AJP Heart and Circulatory Physiology ◽

10.1152/ajpheart.1997.273.5.h2428 ◽

1997 ◽

Vol 273 (5) ◽

pp. H2428-H2435 ◽

Cited By ~ 17

Author(s):

Thomas Wannenburg ◽

Paul M. L. Janssen ◽

Dongsheng Fan ◽

Pieter P. De Tombe

Keyword(s):

Cardiac Muscle ◽

Maximum Rate ◽

Sarcomere Length ◽

Myosin Head ◽

Isometric Force ◽

Force Development ◽

Cross Bridge ◽

Average Slope ◽

The Cross ◽

Kinetics Of

We tested the hypothesis that the Frank-Starling relationship is mediated by changes in the rate of cross-bridge detachment in cardiac muscle.
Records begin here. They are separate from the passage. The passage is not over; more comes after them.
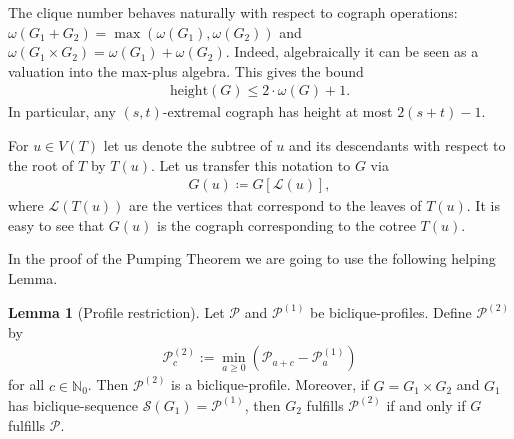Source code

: \documentclass{article}
\newcommand{\NN}{\mathbb{N}}
\theoremstyle{definition}
\theoremstyle{definition}
\theoremstyle{definition}
\theoremstyle{definition}
\theoremstyle{definition}
\theoremstyle{definition}
\theoremstyle{definition}
\newtheorem{Lemma}{Lemma}
\theoremstyle{definition}
\theoremstyle{definition}
\theoremstyle{definition}
\begin{document}
The clique number behaves naturally with respect to cograph operations: $\omega(G_1 + G_2) = \max(\omega(G_1), \omega(G_2))$ and $\omega(G_1 \times G_2) = \omega(G_1) + \omega(G_2)$. Indeed, algebraically it can be seen as a valuation into the max-plus algebra.
This gives the bound
\begin{align}
    \text{height}(G) \leq 2 \cdot \omega(G) + 1. \label{eq:height_omega}
\end{align}
In particular, any $(s,t)$-extremal cograph has height at most $2(s+t) - 1$.

For $u \in V(T)$ let us denote the subtree of $u$ and its descendants with respect to the root of $T$ by $T(u)$. Let us transfer this notation to $G$ via
\begin{align}
    G(u) \coloneqq G[\mathscr{L}(u)],
\end{align}
where $\mathscr{L}(T(u))$ are the vertices that correspond to the leaves of $T(u)$.
It is easy to see that $G(u)$ is the cograph corresponding to the cotree $T(u)$.

In the proof of the Pumping Theorem we are going to use the following helping Lemma.

\begin{Lemma}[Profile restriction] \label{thm:profile_restriction}
    Let $\mathscr{P}$ and $\mathscr{P}^{(1)}$ be biclique-profiles. Define $\mathscr{P}^{(2)}$ by
    \begin{align}
        \mathscr{P}^{(2)}_{c} := \min_{a \geq 0} \left( \mathscr{P}_{a+c} - \mathscr{P}^{(1)}_{a} \right) \label{eq:profile_restriction}
    \end{align}
    for all $c \in \NN_0$. Then $\mathscr{P}^{(2)}$ is a biclique-profile. Moreover, if $G = G_1 \times G_2$ and $G_1$ has biclique-sequence $\mathscr{S}(G_1) = \mathscr{P}^{(1)}$, then $G_2$ fulfills $\mathscr{P}^{(2)}$ if and only if $G$ fulfills $\mathscr{P}$.
\end{Lemma}
\end{document}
We simultaneously measured isometric force development and the rate of ATP consumption at various levels of Ca2+ activation in skinned rat cardiac trabecular muscles at three sarcomere lengths (2.0, 2.1, and 2.2 μm). The maximum rate of ATP consumption was 1.5 nmol ⋅ s−1 ⋅ μl fiber vol−1, which represents an estimated adenosinetriphosphatase (ATPase) rate of ∼10 s−1 per myosin head at 24°C. The rate of ATP consumption was tightly and linearly coupled to the level of isometric force development, and changes in sarcomere length had no effect on the slope of the force-ATPase relationships. The average slope of the force-ATPase relationships was 15.5 pmol ⋅ mN−1 ⋅ mm−1. These results suggest that the mechanisms that underlie the Frank-Starling relationship in cardiac muscle do not involve changes in the kinetics of the apparent detachment step in the cross-bridge cycle.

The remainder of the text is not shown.